== PROBLEM DETAILS ==
Wherever the string "evalParseText" appears in the entries below, return the line that holds it.

== PROVIDED DATA ==

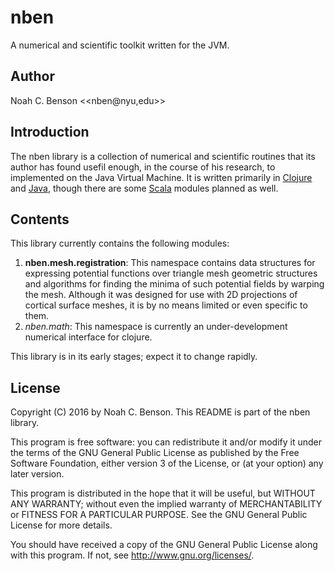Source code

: # nben #########################################################################
A numerical and scientific toolkit written for the JVM.

## Author ######################################################################
Noah C. Benson &lt;<nben@nyu,edu>&gt;

## Introduction ################################################################

The nben library is a collection of numerical and scientific routines that its
author has found usefil enough, in the course of his research, to implemented on
the Java Virtual Machine. It is written primarily in
[Clojure](https://clojure.org/) and [Java](https://www.java.com/), though there
are some [Scala](http://www.scala-lang.org/) modules planned as well. 

## Contents ####################################################################

This library currently contains the following modules:

1. **nben.mesh.registration**: This namespace contains data structures for
   expressing potential functions over triangle mesh geometric structures and
   algorithms for finding the minima of such potential fields by warping the
   mesh. Although it was designed for use with 2D projections of cortical
   surface meshes, it is by no means limited or even specific to them.
2. *nben.math*: This namespace is currently an under-development numerical
   interface for clojure. 

This library is in its early stages; expect it to change rapidly.

## License #####################################################################

Copyright (C) 2016 by Noah C. Benson.
This README is part of the nben library.

This program is free software: you can redistribute it and/or modify it under
the terms of the GNU General Public License as published by the Free Software
Foundation, either version 3 of the License, or (at your option) any later
version.

This program is distributed in the hope that it will be useful, but WITHOUT ANY
WARRANTY; without even the implied warranty of MERCHANTABILITY or FITNESS FOR A
PARTICULAR PURPOSE.  See the GNU General Public License for more details.

You should have received a copy of the GNU General Public License along with
this program.  If not, see <http://www.gnu.org/licenses/>.
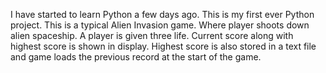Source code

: I have started to learn Python a few days ago. This is my first ever Python project.
This is a typical Alien Invasion game. Where player shoots down alien spaceship.
A player is given three life.
Current score along with highest score is shown in display.
Highest score is also stored in a text file and game loads the previous record at the start of the game.
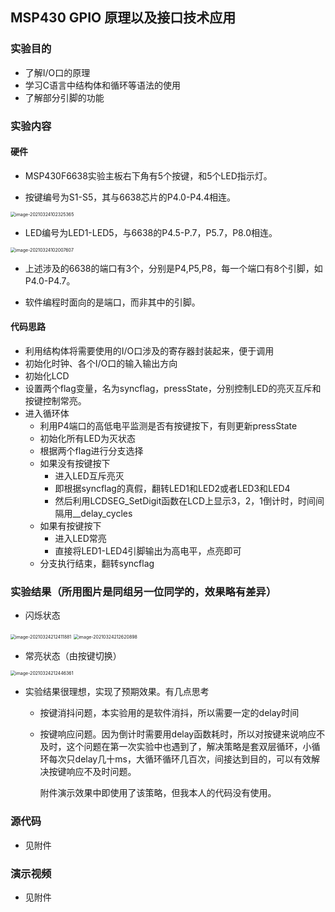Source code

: ## MSP430 GPIO 原理以及接口技术应用

### 实验目的

- 了解I/O口的原理
- 学习C语言中结构体和循环等语法的使用
- 了解部分引脚的功能

### 实验内容

#### 硬件

- MSP430F6638实验主板右下角有5个按键，和5个LED指示灯。

- 按键编号为S1-S5，其与6638芯片的P4.0-P4.4相连。

<img src="C:\Users\19956875375\AppData\Roaming\Typora\typora-user-images\image-20210324102325365.png" alt="image-20210324102325365" style="zoom:50%;" />

- LED编号为LED1-LED5，与6638的P4.5-P.7，P5.7，P8.0相连。

<img src="C:\Users\19956875375\AppData\Roaming\Typora\typora-user-images\image-20210324102007607.png" alt="image-20210324102007607" style="zoom:50%;" />

- 上述涉及的6638的端口有3个，分别是P4,P5,P8，每一个端口有8个引脚，如P4.0-P4.7。

- 软件编程时面向的是端口，而非其中的引脚。

#### 代码思路

- 利用结构体将需要使用的I/O口涉及的寄存器封装起来，便于调用
- 初始化时钟、各个I/O口的输入输出方向
- 初始化LCD
- 设置两个flag变量，名为syncflag，pressState，分别控制LED的亮灭互斥和按键控制常亮。
- 进入循环体
  - 利用P4端口的高低电平监测是否有按键按下，有则更新pressState
  - 初始化所有LED为灭状态
  - 根据两个flag进行分支选择
  - 如果没有按键按下
    - 进入LED互斥亮灭
    - 即根据syncflag的真假，翻转LED1和LED2或者LED3和LED4
    - 然后利用LCDSEG_SetDigit函数在LCD上显示3，2，1倒计时，时间间隔用__delay_cycles
  - 如果有按键按下
    - 进入LED常亮
    - 直接将LED1-LED4引脚输出为高电平，点亮即可
  - 分支执行结束，翻转syncflag

### 实验结果（所用图片是同组另一位同学的，效果略有差异）

- 闪烁状态

<img src="C:\Users\19956875375\AppData\Roaming\Typora\typora-user-images\image-20210324212411881.png" alt="image-20210324212411881" style="zoom:50%;" />

<img src="C:\Users\19956875375\AppData\Roaming\Typora\typora-user-images\image-20210324212620898.png" alt="image-20210324212620898" style="zoom:50%;" />

- 常亮状态（由按键切换）

<img src="C:\Users\19956875375\AppData\Roaming\Typora\typora-user-images\image-20210324212446361.png" alt="image-20210324212446361" style="zoom:50%;" />

- 实验结果很理想，实现了预期效果。有几点思考

  - 按键消抖问题，本实验用的是软件消抖，所以需要一定的delay时间

  - 按键响应问题。因为倒计时需要用delay函数耗时，所以对按键来说响应不及时，这个问题在第一次实验中也遇到了，解决策略是套双层循环，小循环每次只delay几十ms，大循环循环几百次，间接达到目的，可以有效解决按键响应不及时问题。

    附件演示效果中即使用了该策略，但我本人的代码没有使用。

### 源代码

- 见附件

### 演示视频

- 见附件

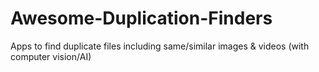 # Awesome-Duplication-Finders
Apps to find duplicate files including same/similar images &amp; videos (with computer vision/AI)
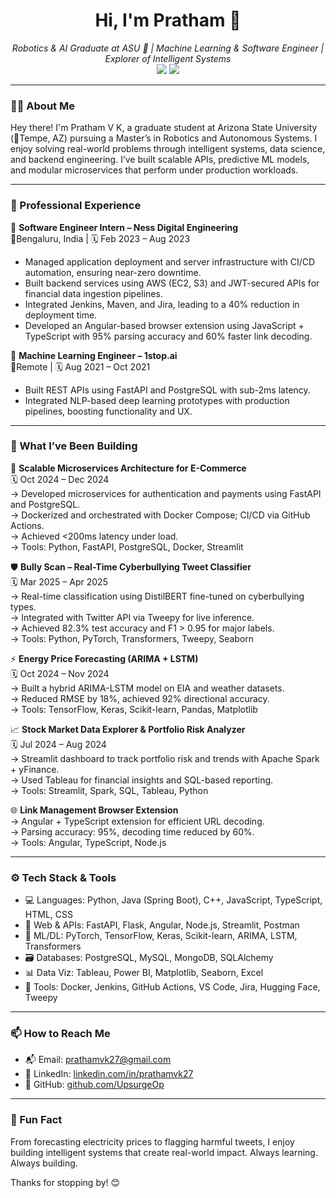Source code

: <h1 align="center">Hi, I'm Pratham 👋</h1>
<p align="center">
  <em>Robotics & AI Graduate at ASU 🔱 | Machine Learning & Software Engineer | Explorer of Intelligent Systems</em><br>
  <img src="https://img.shields.io/badge/Location-Tempe,%20AZ-blue" />
  <img src="https://img.shields.io/badge/ASU-Masters%20in%20Robotics-orange" />
</p>

---

### 👨‍💻 About Me

Hey there! I'm Pratham V K, a graduate student at Arizona State University (📍Tempe, AZ) pursuing a Master’s in Robotics and Autonomous Systems. I enjoy solving real-world problems through intelligent systems, data science, and backend engineering. I’ve built scalable APIs, predictive ML models, and modular microservices that perform under production workloads.

---

### 💼 Professional Experience

🧩 **Software Engineer Intern – Ness Digital Engineering**  
📍Bengaluru, India | 🗓️ Feb 2023 – Aug 2023  

- Managed application deployment and server infrastructure with CI/CD automation, ensuring near-zero downtime.
- Built backend services using AWS (EC2, S3) and JWT-secured APIs for financial data ingestion pipelines.
- Integrated Jenkins, Maven, and Jira, leading to a 40% reduction in deployment time.
- Developed an Angular-based browser extension using JavaScript + TypeScript with 95% parsing accuracy and 60% faster link decoding.

🧠 **Machine Learning Engineer – 1stop.ai**  
📍Remote | 🗓️ Aug 2021 – Oct 2021  

- Built REST APIs using FastAPI and PostgreSQL with sub-2ms latency.
- Integrated NLP-based deep learning prototypes with production pipelines, boosting functionality and UX.

---

### 🔧 What I’ve Been Building

🧱 **Scalable Microservices Architecture for E-Commerce**  
🗓️ Oct 2024 – Dec 2024  
→ Developed microservices for authentication and payments using FastAPI and PostgreSQL.  
→ Dockerized and orchestrated with Docker Compose; CI/CD via GitHub Actions.  
→ Achieved <200ms latency under load.  
→ Tools: Python, FastAPI, PostgreSQL, Docker, Streamlit

🛡️ **Bully Scan – Real-Time Cyberbullying Tweet Classifier**  
🗓️ Mar 2025 – Apr 2025  
→ Real-time classification using DistilBERT fine-tuned on cyberbullying types.  
→ Integrated with Twitter API via Tweepy for live inference.  
→ Achieved 82.3% test accuracy and F1 > 0.95 for major labels.  
→ Tools: Python, PyTorch, Transformers, Tweepy, Seaborn

⚡ **Energy Price Forecasting (ARIMA + LSTM)**  
🗓️ Oct 2024 – Nov 2024  
→ Built a hybrid ARIMA-LSTM model on EIA and weather datasets.  
→ Reduced RMSE by 18%, achieved 92% directional accuracy.  
→ Tools: TensorFlow, Keras, Scikit-learn, Pandas, Matplotlib

📈 **Stock Market Data Explorer & Portfolio Risk Analyzer**  
🗓️ Jul 2024 – Aug 2024  
→ Streamlit dashboard to track portfolio risk and trends with Apache Spark + yFinance.  
→ Used Tableau for financial insights and SQL-based reporting.  
→ Tools: Streamlit, Spark, SQL, Tableau, Python

🌐 **Link Management Browser Extension**  
→ Angular + TypeScript extension for efficient URL decoding.  
→ Parsing accuracy: 95%, decoding time reduced by 60%.  
→ Tools: Angular, TypeScript, Node.js

---

### ⚙️ Tech Stack & Tools

- 💻 Languages: Python, Java (Spring Boot), C++, JavaScript, TypeScript, HTML, CSS
- 🔧 Web & APIs: FastAPI, Flask, Angular, Node.js, Streamlit, Postman
- 🧠 ML/DL: PyTorch, TensorFlow, Keras, Scikit-learn, ARIMA, LSTM, Transformers
- 🗃️ Databases: PostgreSQL, MySQL, MongoDB, SQLAlchemy
- 📊 Data Viz: Tableau, Power BI, Matplotlib, Seaborn, Excel
- 🧰 Tools: Docker, Jenkins, GitHub Actions, VS Code, Jira, Hugging Face, Tweepy

---

### 📫 How to Reach Me

- 📬 Email: [prathamvk27@gmail.com](mailto:prathamvk27@gmail.com)  
- 💼 LinkedIn: [linkedin.com/in/prathamvk27](https://www.linkedin.com/in/prathamvk27)  
- 🧠 GitHub: [github.com/UpsurgeOp](https://github.com/UpsurgeOp)

---

### 🧠 Fun Fact

From forecasting electricity prices to flagging harmful tweets, I enjoy building intelligent systems that create real-world impact. Always learning. Always building.

Thanks for stopping by! 😊
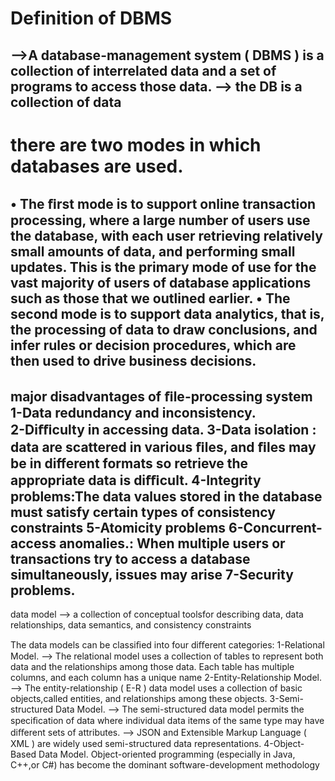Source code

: # Definition of DBMS
-->A database-management system ( DBMS ) is a collection of interrelated data and a set of programs to access those data.
--> the DB is a collection of data
-------------------------------------------------------------------------------------------------------------------------------
# there are two modes in which databases are used.
• The ﬁrst mode is to support online transaction processing, where a large number of users use the database, with each user retrieving relatively small amounts of
data, and performing small updates. This is the primary mode of use for the vast majority of users of database applications such as those that we outlined earlier.
• The second mode is to support data analytics, that is, the processing of data to draw conclusions, and infer rules or decision procedures, which are then used to drive business decisions.
-----------------------------------------------------------------------------------------------------------------------------------------------------------------------------
major disadvantages of ﬁle-processing system
1-Data redundancy and inconsistency.         
2-Diﬃculty in accessing data.
3-Data isolation : data are scattered in various ﬁles, and ﬁles may be in different formats so retrieve the appropriate data is diﬃcult.
4-Integrity problems:The data values stored in the database must satisfy certain types of consistency constraints
5-Atomicity problems 
6-Concurrent-access anomalies.: When multiple users or transactions try to access a database simultaneously, issues may arise
7-Security problems.
----------------------------------------------------------------------------------------------------------------------------------------------------------------------------------
data model
--> a collection of conceptual toolsfor describing data, data relationships, data semantics, and consistency constraints

The data models can be classiﬁed into four diﬀerent categories:
1-Relational Model. 
--> The relational model uses a collection of tables to represent both data and the relationships among those data. 
Each table has multiple columns, and each column has a unique name
2-Entity-Relationship Model. 
--> The entity-relationship ( E-R ) data model uses a collection of basic objects,called entities, and relationships among these objects.
3-Semi-structured Data Model.
--> The semi-structured data model permits the speciﬁcation of data where individual data items of the same type may have diﬀerent
sets of attributes.
--> JSON and Extensible Markup Language ( XML ) are widely used semi-structured data representations.
4-Object-Based Data Model. Object-oriented programming (especially in Java, C++,or C#) has become the dominant software-development methodology
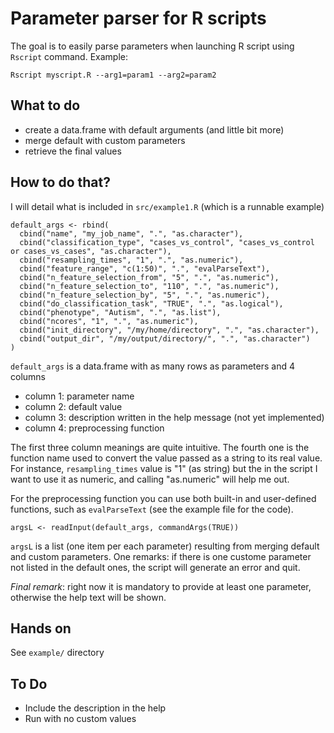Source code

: Parameter parser for R scripts
==============================

The goal is to easily parse parameters when launching R script using `Rscript` command. Example:

`Rscript myscript.R --arg1=param1 --arg2=param2`

What to do
----------

* create a data.frame with default arguments (and little bit more)
* merge default with custom parameters
* retrieve the final values

How to do that?
---------------

I will detail what is included in `src/example1.R` (which is a runnable example)

	default_args <- rbind(
	  cbind("name", "my_job_name", ".", "as.character"),
	  cbind("classification_type", "cases_vs_control", "cases_vs_control or cases_vs_cases", "as.character"),
	  cbind("resampling_times", "1", ".", "as.numeric"),
	  cbind("feature_range", "c(1:50)", ".", "evalParseText"),
	  cbind("n_feature_selection_from", "5", ".", "as.numeric"),
	  cbind("n_feature_selection_to", "110", ".", "as.numeric"),
	  cbind("n_feature_selection_by", "5", ".", "as.numeric"),
	  cbind("do_classification_task", "TRUE", ".", "as.logical"),
	  cbind("phenotype", "Autism", ".", "as.list"),
	  cbind("ncores", "1", ".", "as.numeric"),
	  cbind("init_directory", "/my/home/directory", ".", "as.character"),
	  cbind("output_dir", "/my/output/directory/", ".", "as.character")
	)

`default_args` is a data.frame with as many rows as parameters and 4 columns

* column 1: parameter name
* column 2: default value
* column 3: description written in the help message (not yet implemented)
* column 4: preprocessing function

The first three column meanings are quite intuitive. The fourth one is the function name used to convert the value passed as a string to its real value. For instance, `resampling_times` value is "1" (as string) but the in the script I want to use it as numeric, and calling "as.numeric" will help me out.

For the preprocessing function you can use both built-in and user-defined functions, such as `evalParseText` (see the example file for the code).

`argsL <- readInput(default_args, commandArgs(TRUE))`

`argsL` is a list (one item per each parameter) resulting from merging default and custom parameters. One remarks: if there is one custome parameter not listed in the default ones, the script will generate an error and quit.

*Final remark*: right now it is mandatory to provide at least one parameter, otherwise the help text will be shown. 

Hands on
--------

See `example/` directory

To Do
-----

* Include the description in the help
* Run with no custom values
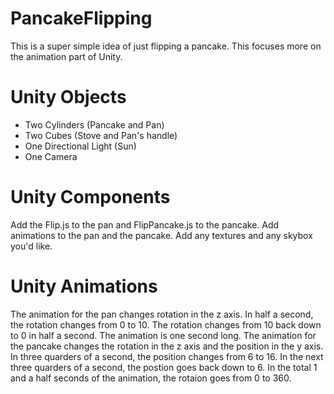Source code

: PancakeFlipping
===============

This is a super simple idea of just flipping a pancake. This focuses more on the animation part of Unity.

Unity Objects
=============

- Two Cylinders (Pancake and Pan)
- Two Cubes (Stove and Pan's handle)
- One Directional Light (Sun)
- One Camera

Unity Components
================

Add the Flip.js to the pan and FlipPancake.js to the pancake.
Add animations to the pan and the pancake.
Add any textures and any skybox you'd like.

Unity Animations
================

The animation for the pan changes rotation in the z axis. In half a second, the rotation changes from 0 to 10. The rotation changes from 10 back down to 0 in half a second. The animation is one second long.
The animation for the pancake changes the rotation in the z axis and the position in the y axis. In three quarders of a second, the position changes from 6 to 16. In the next three quarders of a second, the postion goes back down to 6. In the total 1 and a half seconds of the animation, the rotaion goes from 0 to 360.
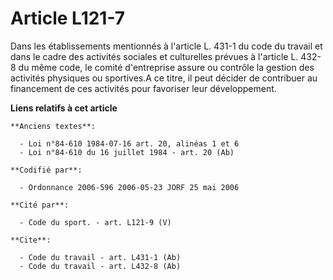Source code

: # Article L121-7

Dans les établissements mentionnés à l'article L. 431-1 du code du travail et dans le cadre des activités sociales et
culturelles prévues à l'article L. 432-8 du même code, le comité d'entreprise assure ou contrôle la gestion des activités
physiques ou sportives.A ce titre, il peut décider de contribuer au financement de ces activités pour favoriser leur
développement.

**Liens relatifs à cet article**

	**Anciens textes**:

	  - Loi n°84-610 1984-07-16 art. 20, alinéas 1 et 6
	  - Loi n°84-610 du 16 juillet 1984 - art. 20 (Ab)

	**Codifié par**:

	  - Ordonnance 2006-596 2006-05-23 JORF 25 mai 2006

	**Cité par**:

	  - Code du sport. - art. L121-9 (V)

	**Cite**:

	  - Code du travail - art. L431-1 (Ab)
	  - Code du travail - art. L432-8 (Ab)
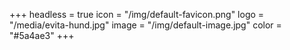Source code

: +++
headless = true
icon = "/img/default-favicon.png"
logo = "/media/evita-hund.jpg"
image = "/img/default-image.jpg"
color = "#5a4ae3"
+++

== ANSWER BELOW ==
	  cbind("feature_range", "c(1:50)", ".", "evalParseText"),
For the preprocessing function you can use both built-in and user-defined functions, such as `evalParseText` (see the example file for the code).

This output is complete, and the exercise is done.